(WORK REQUIRED): Every line of the material is to be transcribed verbatim, with images omitted.

(GIVEN INFORMATION):
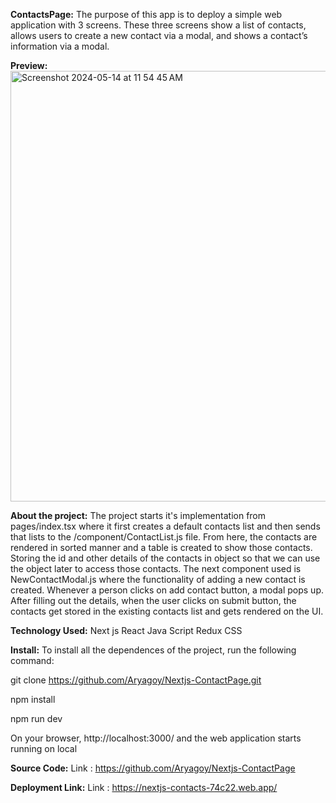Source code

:**ContactsPage:**
The purpose of this app is to deploy a simple web application with 3 screens. These three screens show a list of contacts, allows users to create a new contact via a modal, and shows a contact’s information via a modal.

**Preview:**
<img width="689" alt="Screenshot 2024-05-14 at 11 54 45 AM" src="https://github.com/Aryagoy/Nextjs-ContactPage/assets/42674731/54bfc685-fbbd-417b-bd30-8abd6fca7d70">


**About the project:** The project starts it's implementation from pages/index.tsx where it first creates a default contacts list and then sends that lists to the /component/ContactList.js file. From here, the contacts are rendered in sorted manner and a table is created to show those contacts. Storing the id and other details of the contacts in object so that we can use the object later to access those contacts. The next component used is NewContactModal.js where the functionality of adding a new contact is created. Whenever a person clicks on add contact button, a modal pops up. After filling out the details, when the user clicks on submit button, the contacts get stored in the existing contacts list and gets rendered on the UI.


**Technology Used:**
Next js
React
Java Script
Redux
CSS

**Install:**
To install all the dependences of the project, run the following command:

git clone https://github.com/Aryagoy/Nextjs-ContactPage.git

npm install

npm run dev

On your browser, http://localhost:3000/ and the web application starts running on local



**Source Code:**
Link : https://github.com/Aryagoy/Nextjs-ContactPage


**Deployment Link:**
Link : https://nextjs-contacts-74c22.web.app/
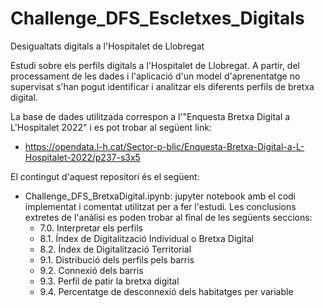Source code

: # Challenge_DFS_Escletxes_Digitals
Desigualtats digitals a l'Hospitalet de Llobregat

Estudi sobre els perfils digitals a l'Hospitalet de Llobregat. A partir, del processament de les dades i l'aplicació d'un model d'aprenentatge no supervisat s'han pogut identificar i analitzar els diferents perfils de bretxa digital.

La base de dades utilitzada correspon a l'"Enquesta Bretxa Digital a L'Hospitalet 2022" i es pot trobar al següent link:
- https://opendata.l-h.cat/Sector-p-blic/Enquesta-Bretxa-Digital-a-L-Hospitalet-2022/p237-s3x5

El contingut d'aquest repositori és el següent:
- Challenge_DFS_BretxaDigital.ipynb: jupyter notebook amb el codi implementat i comentat utilitzat per a fer l'estudi. Les conclusions extretes de l'anàlisi es poden trobar al final de les següents seccions:
    - 7.0. Interpretar els perfils
    - 8.1. Índex de Digitalització Individual o Bretxa Digital
    - 8.2. Índex de Digitalització Territorial
    - 9.1. Distribució dels perfils pels barris
    - 9.2. Connexió dels barris
    - 9.3. Perfil de patir la bretxa digital
    - 9.4. Percentatge de desconnexió dels habitatges per variable
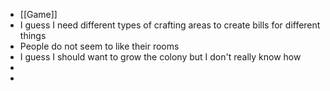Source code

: - [[Game]]
- I guess I need  different types of crafting areas to create bills for different things
- People do not seem to like their rooms
- I guess I should want to grow the colony but I don't really know how
-
-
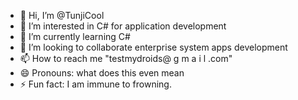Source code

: - 👋 Hi, I’m @TunjiCool
- 👀 I’m interested in C# for application development
- 🌱 I’m currently learning C#
- 💞️ I’m looking to collaborate enterprise system apps development
- 📫 How to reach me "testmydroids@ g m a i l .com"
- 😄 Pronouns: what does this even mean
- ⚡ Fun fact: I am immune to frowning.

<!---
TunjiCool/TunjiCool is a ✨ special ✨ repository because its `README.md` (this file) appears on your GitHub profile.
You can click the Preview link to take a look at your changes.
--->
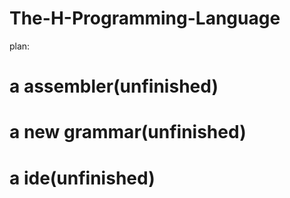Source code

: # The-H-Programming-Language
plan:
# a assembler(unfinished)
# a new grammar(unfinished)
# a ide(unfinished)
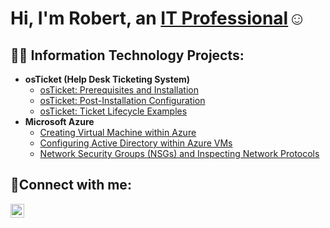 <h1>Hi, I'm Robert, an <a href="https://www.linkedin.com/in/j-robert-rafol-b2208a265/">IT Professional</a>☺</h1>

<h2>👨‍💻 Information Technology Projects:</h2>

- <b>osTicket (Help Desk Ticketing System)</b>
  - [osTicket: Prerequisites and Installation](https://github.com/jrobertrafol/osticket-prereqs)
  - [osTicket: Post-Installation Configuration](https://github.com/jrobertrafol/post-install-config)
  - [osTicket: Ticket Lifecycle Examples](https://github.com/jrobertrafol/ticket-lifecycle)
- <b>Microsoft Azure</b>
  - [Creating Virtual Machine within Azure](https://github.com/jrobertrafol/creating-vm)
  - [Configuring Active Directory within Azure VMs](https://github.com/jrobertrafol/configure-ad)
  - [Network Security Groups (NSGs) and Inspecting Network Protocols](https://github.com/jrobertrafol/azure-network-protocols)

<h2>🤳Connect with me:</h2>


[<img align="left" alt="Josh | LinkedIn" width="22px" src="https://cdn.jsdelivr.net/npm/simple-icons@v3/icons/linkedin.svg" />][linkedin]


[linkedin]: https://linkedin.com/in/j-robert-rafol-b2208a265/
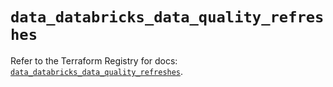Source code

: # `data_databricks_data_quality_refreshes`

Refer to the Terraform Registry for docs: [`data_databricks_data_quality_refreshes`](https://registry.terraform.io/providers/databricks/databricks/1.94.0/docs/data-sources/data_quality_refreshes).
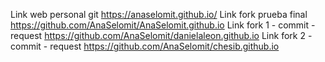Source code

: Link web personal git https://anaselomit.github.io/
Link fork prueba final https://github.com/AnaSelomit/AnaSelomit.github.io
Link fork 1 - commit - request https://github.com/AnaSelomit/danielaleon.github.io
Link fork 2 - commit - request https://github.com/AnaSelomit/chesib.github.io
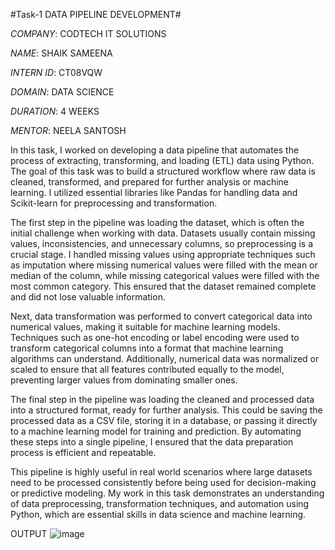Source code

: #Task-1 DATA PIPELINE DEVELOPMENT#

*COMPANY*: CODTECH IT SOLUTIONS

*NAME*: SHAIK SAMEENA

*INTERN ID*: CT08VQW

*DOMAIN*: DATA SCIENCE

*DURATION*: 4 WEEKS

*MENTOR*: NEELA SANTOSH

In this task, I worked on developing a data pipeline that automates the process of extracting, transforming, and loading (ETL) data using Python. The goal of this task was to build a structured workflow where raw data is cleaned, transformed, and prepared for further analysis or machine learning. I utilized essential libraries like Pandas for handling data and Scikit-learn for preprocessing and transformation.

The first step in the pipeline was loading the dataset, which is often the initial challenge when working with data. Datasets usually contain missing values, inconsistencies, and unnecessary columns, so preprocessing is a crucial stage. I handled missing values using appropriate techniques such as imputation where missing numerical values were filled with the mean or median of the column, while missing categorical values were filled with the most common category. This ensured that the dataset remained complete and did not lose valuable information.

Next, data transformation was performed to convert categorical data into numerical values, making it suitable for machine learning models. Techniques such as one-hot encoding or label encoding were used to transform categorical columns into a format that machine learning algorithms can understand. Additionally, numerical data was normalized or scaled to ensure that all features contributed equally to the model, preventing larger values from dominating smaller ones.

The final step in the pipeline was loading the cleaned and processed data into a structured format, ready for further analysis. This could be saving the processed data as a CSV file, storing it in a database, or passing it directly to a machine learning model for training and prediction. By automating these steps into a single pipeline, I ensured that the data preparation process is efficient and repeatable.

This pipeline is highly useful in real world scenarios where large datasets need to be processed consistently before being used for decision-making or predictive modeling. My work in this task demonstrates an understanding of data preprocessing, transformation techniques, and automation using Python, which are essential skills in data science and machine learning.

OUTPUT
![image](https://github.com/user-attachments/assets/ed939a4b-d59f-43fc-bff2-ebcd2a1bf1d1)
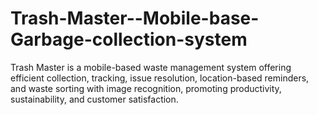 # Trash-Master--Mobile-base-Garbage-collection-system
Trash Master is a mobile-based waste management system offering efficient collection, tracking, issue resolution, location-based reminders, and waste sorting with image recognition, promoting productivity, sustainability, and customer satisfaction.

(SOLUTION TO THIS EXERCISE):
Source code

:**ContactsPage:**
The purpose of this app is to deploy a simple web application with 3 screens. These three screens show a list of contacts, allows users to create a new contact via a modal, and shows a contact’s information via a modal.

**Preview:**
<img width="689" alt="Screenshot 2024-05-14 at 11 54 45 AM" src="https://github.com/Aryagoy/Nextjs-ContactPage/assets/42674731/54bfc685-fbbd-417b-bd30-8abd6fca7d70">


**About the project:** The project starts it's implementation from pages/index.tsx where it first creates a default contacts list and then sends that lists to the /component/ContactList.js file. From here, the contacts are rendered in sorted manner and a table is created to show those contacts. Storing the id and other details of the contacts in object so that we can use the object later to access those contacts. The next component used is NewContactModal.js where the functionality of adding a new contact is created. Whenever a person clicks on add contact button, a modal pops up. After filling out the details, when the user clicks on submit button, the contacts get stored in the existing contacts list and gets rendered on the UI.


**Technology Used:**
Next js
React
Java Script
Redux
CSS

**Install:**
To install all the dependences of the project, run the following command:

git clone https://github.com/Aryagoy/Nextjs-ContactPage.git

npm install

npm run dev

On your browser, http://localhost:3000/ and the web application starts running on local



**Source Code:**
Link : https://github.com/Aryagoy/Nextjs-ContactPage


**Deployment Link:**
Link : https://nextjs-contacts-74c22.web.app/
Source code

: # Challenge_DFS_Escletxes_Digitals
Desigualtats digitals a l'Hospitalet de Llobregat

Estudi sobre els perfils digitals a l'Hospitalet de Llobregat. A partir, del processament de les dades i l'aplicació d'un model d'aprenentatge no supervisat s'han pogut identificar i analitzar els diferents perfils de bretxa digital.

La base de dades utilitzada correspon a l'"Enquesta Bretxa Digital a L'Hospitalet 2022" i es pot trobar al següent link:
- https://opendata.l-h.cat/Sector-p-blic/Enquesta-Bretxa-Digital-a-L-Hospitalet-2022/p237-s3x5

El contingut d'aquest repositori és el següent:
- Challenge_DFS_BretxaDigital.ipynb: jupyter notebook amb el codi implementat i comentat utilitzat per a fer l'estudi. Les conclusions extretes de l'anàlisi es poden trobar al final de les següents seccions:
    - 7.0. Interpretar els perfils
    - 8.1. Índex de Digitalització Individual o Bretxa Digital
    - 8.2. Índex de Digitalització Territorial
    - 9.1. Distribució dels perfils pels barris
    - 9.2. Connexió dels barris
    - 9.3. Perfil de patir la bretxa digital
    - 9.4. Percentatge de desconnexió dels habitatges per variable
Source code

: - [[Game]]
- I guess I need  different types of crafting areas to create bills for different things
- People do not seem to like their rooms
- I guess I should want to grow the colony but I don't really know how
-
-
Source code

: - 👋 Hi, I’m @TunjiCool
- 👀 I’m interested in C# for application development
- 🌱 I’m currently learning C#
- 💞️ I’m looking to collaborate enterprise system apps development
- 📫 How to reach me "testmydroids@ g m a i l .com"
- 😄 Pronouns: what does this even mean
- ⚡ Fun fact: I am immune to frowning.

<!---
TunjiCool/TunjiCool is a ✨ special ✨ repository because its `README.md` (this file) appears on your GitHub profile.
You can click the Preview link to take a look at your changes.
--->
Source code

: # The-H-Programming-Language
plan:
# a assembler(unfinished)
# a new grammar(unfinished)
# a ide(unfinished)
 <h1>Hi, I'm Robert, an <a href="https://www.linkedin.com/in/j-robert-rafol-b2208a265/">IT Professional</a>☺</h1>

<h2>👨‍💻 Information Technology Projects:</h2>

- <b>osTicket (Help Desk Ticketing System)</b>
  - [osTicket: Prerequisites and Installation](https://github.com/jrobertrafol/osticket-prereqs)
  - [osTicket: Post-Installation Configuration](https://github.com/jrobertrafol/post-install-config)
  - [osTicket: Ticket Lifecycle Examples](https://github.com/jrobertrafol/ticket-lifecycle)
- <b>Microsoft Azure</b>
  - [Creating Virtual Machine within Azure](https://github.com/jrobertrafol/creating-vm)
  - [Configuring Active Directory within Azure VMs](https://github.com/jrobertrafol/configure-ad)
  - [Network Security Groups (NSGs) and Inspecting Network Protocols](https://github.com/jrobertrafol/azure-network-protocols)

<h2>🤳Connect with me:</h2>


[<img align="left" alt="Josh | LinkedIn" width="22px" src="https://cdn.jsdelivr.net/npm/simple-icons@v3/icons/linkedin.svg" />][linkedin]


[linkedin]: https://linkedin.com/in/j-robert-rafol-b2208a265/
Source code

: # `data_databricks_data_quality_refreshes`

Refer to the Terraform Registry for docs: [`data_databricks_data_quality_refreshes`](https://registry.terraform.io/providers/databricks/databricks/1.94.0/docs/data-sources/data_quality_refreshes).
Source code

: Link web personal git https://anaselomit.github.io/
Link fork prueba final https://github.com/AnaSelomit/AnaSelomit.github.io
Link fork 1 - commit - request https://github.com/AnaSelomit/danielaleon.github.io
Link fork 2 - commit - request https://github.com/AnaSelomit/chesib.github.io
Source code

: #Task-1 DATA PIPELINE DEVELOPMENT#

*COMPANY*: CODTECH IT SOLUTIONS

*NAME*: SHAIK SAMEENA

*INTERN ID*: CT08VQW

*DOMAIN*: DATA SCIENCE

*DURATION*: 4 WEEKS

*MENTOR*: NEELA SANTOSH

In this task, I worked on developing a data pipeline that automates the process of extracting, transforming, and loading (ETL) data using Python. The goal of this task was to build a structured workflow where raw data is cleaned, transformed, and prepared for further analysis or machine learning. I utilized essential libraries like Pandas for handling data and Scikit-learn for preprocessing and transformation.

The first step in the pipeline was loading the dataset, which is often the initial challenge when working with data. Datasets usually contain missing values, inconsistencies, and unnecessary columns, so preprocessing is a crucial stage. I handled missing values using appropriate techniques such as imputation where missing numerical values were filled with the mean or median of the column, while missing categorical values were filled with the most common category. This ensured that the dataset remained complete and did not lose valuable information.

Next, data transformation was performed to convert categorical data into numerical values, making it suitable for machine learning models. Techniques such as one-hot encoding or label encoding were used to transform categorical columns into a format that machine learning algorithms can understand. Additionally, numerical data was normalized or scaled to ensure that all features contributed equally to the model, preventing larger values from dominating smaller ones.

The final step in the pipeline was loading the cleaned and processed data into a structured format, ready for further analysis. This could be saving the processed data as a CSV file, storing it in a database, or passing it directly to a machine learning model for training and prediction. By automating these steps into a single pipeline, I ensured that the data preparation process is efficient and repeatable.

This pipeline is highly useful in real world scenarios where large datasets need to be processed consistently before being used for decision-making or predictive modeling. My work in this task demonstrates an understanding of data preprocessing, transformation techniques, and automation using Python, which are essential skills in data science and machine learning.

OUTPUT
![image](https://github.com/user-attachments/assets/ed939a4b-d59f-43fc-bff2-ebcd2a1bf1d1)
 # Trash-Master--Mobile-base-Garbage-collection-system
Trash Master is a mobile-based waste management system offering efficient collection, tracking, issue resolution, location-based reminders, and waste sorting with image recognition, promoting productivity, sustainability, and customer satisfaction.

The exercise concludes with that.